Dataset records:
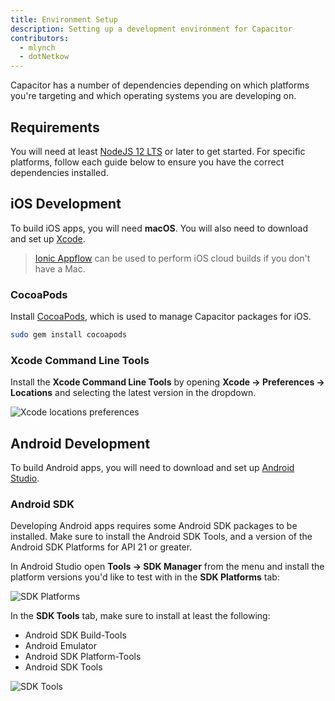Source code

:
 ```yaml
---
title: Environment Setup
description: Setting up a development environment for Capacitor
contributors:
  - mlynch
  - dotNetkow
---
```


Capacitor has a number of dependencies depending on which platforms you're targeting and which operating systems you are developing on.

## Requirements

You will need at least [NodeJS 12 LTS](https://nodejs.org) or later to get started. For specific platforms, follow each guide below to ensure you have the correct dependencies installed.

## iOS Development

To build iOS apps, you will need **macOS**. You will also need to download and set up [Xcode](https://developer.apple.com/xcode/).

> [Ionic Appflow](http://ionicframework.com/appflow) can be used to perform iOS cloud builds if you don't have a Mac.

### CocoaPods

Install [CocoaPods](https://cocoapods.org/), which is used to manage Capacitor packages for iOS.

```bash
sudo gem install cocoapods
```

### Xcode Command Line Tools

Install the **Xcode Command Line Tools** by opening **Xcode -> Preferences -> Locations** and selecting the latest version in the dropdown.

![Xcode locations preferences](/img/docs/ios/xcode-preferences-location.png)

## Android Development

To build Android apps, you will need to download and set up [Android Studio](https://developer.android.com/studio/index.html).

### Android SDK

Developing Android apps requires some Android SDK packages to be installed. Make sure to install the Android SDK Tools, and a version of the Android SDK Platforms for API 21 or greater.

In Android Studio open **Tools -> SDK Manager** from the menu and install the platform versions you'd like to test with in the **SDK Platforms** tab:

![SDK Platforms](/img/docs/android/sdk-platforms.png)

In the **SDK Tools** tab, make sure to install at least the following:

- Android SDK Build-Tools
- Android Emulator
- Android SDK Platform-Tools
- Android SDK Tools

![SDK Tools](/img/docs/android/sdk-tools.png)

==

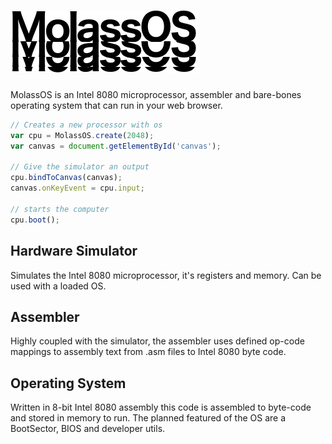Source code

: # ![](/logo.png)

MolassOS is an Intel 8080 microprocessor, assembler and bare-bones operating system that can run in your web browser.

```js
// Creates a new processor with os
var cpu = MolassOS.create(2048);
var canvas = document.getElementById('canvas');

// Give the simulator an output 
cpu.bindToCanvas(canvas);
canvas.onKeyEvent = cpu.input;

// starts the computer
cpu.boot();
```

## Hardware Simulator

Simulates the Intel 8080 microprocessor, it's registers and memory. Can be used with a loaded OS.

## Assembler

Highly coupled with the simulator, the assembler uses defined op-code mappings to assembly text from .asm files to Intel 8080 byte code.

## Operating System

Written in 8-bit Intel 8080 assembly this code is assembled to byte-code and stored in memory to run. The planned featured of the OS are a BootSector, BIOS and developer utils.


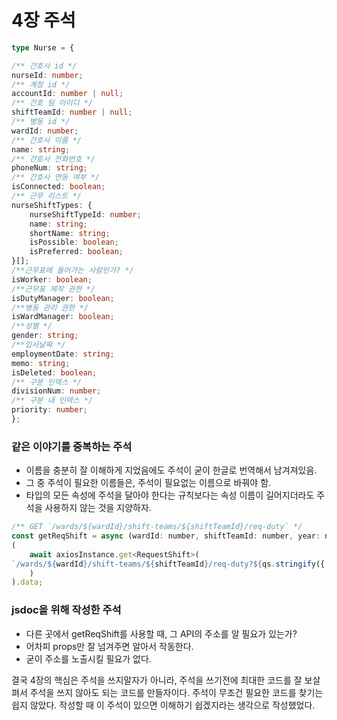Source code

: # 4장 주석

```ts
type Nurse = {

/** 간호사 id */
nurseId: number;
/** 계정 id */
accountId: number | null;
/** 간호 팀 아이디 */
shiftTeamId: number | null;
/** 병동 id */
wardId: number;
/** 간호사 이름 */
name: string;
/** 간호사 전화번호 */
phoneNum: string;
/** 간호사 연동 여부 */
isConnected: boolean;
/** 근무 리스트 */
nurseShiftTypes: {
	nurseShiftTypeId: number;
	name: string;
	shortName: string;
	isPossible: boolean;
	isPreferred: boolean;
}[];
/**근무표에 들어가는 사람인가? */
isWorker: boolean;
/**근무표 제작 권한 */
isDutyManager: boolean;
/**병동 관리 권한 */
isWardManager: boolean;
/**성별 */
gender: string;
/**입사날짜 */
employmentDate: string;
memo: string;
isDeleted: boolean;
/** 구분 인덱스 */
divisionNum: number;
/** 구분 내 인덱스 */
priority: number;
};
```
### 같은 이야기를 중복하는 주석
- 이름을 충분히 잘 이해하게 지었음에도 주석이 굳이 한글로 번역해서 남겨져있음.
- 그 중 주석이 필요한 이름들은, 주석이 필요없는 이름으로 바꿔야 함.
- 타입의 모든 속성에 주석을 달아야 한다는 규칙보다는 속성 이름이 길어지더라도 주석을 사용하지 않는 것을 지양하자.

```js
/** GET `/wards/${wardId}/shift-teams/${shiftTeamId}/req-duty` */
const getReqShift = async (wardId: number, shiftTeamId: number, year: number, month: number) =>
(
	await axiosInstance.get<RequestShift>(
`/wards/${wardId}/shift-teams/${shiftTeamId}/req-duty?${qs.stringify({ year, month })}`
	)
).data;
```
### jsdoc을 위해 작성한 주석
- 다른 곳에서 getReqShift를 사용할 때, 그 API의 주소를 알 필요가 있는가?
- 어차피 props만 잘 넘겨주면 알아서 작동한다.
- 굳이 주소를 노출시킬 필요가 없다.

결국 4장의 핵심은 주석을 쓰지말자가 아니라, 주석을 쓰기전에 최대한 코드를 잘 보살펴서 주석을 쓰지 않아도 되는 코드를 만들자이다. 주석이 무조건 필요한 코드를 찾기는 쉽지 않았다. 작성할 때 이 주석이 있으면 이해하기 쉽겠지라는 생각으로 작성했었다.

The problem:
Looking at the entries above, work out how many lines contain "have", then reply with that number and no other words.

Exercise answer:
2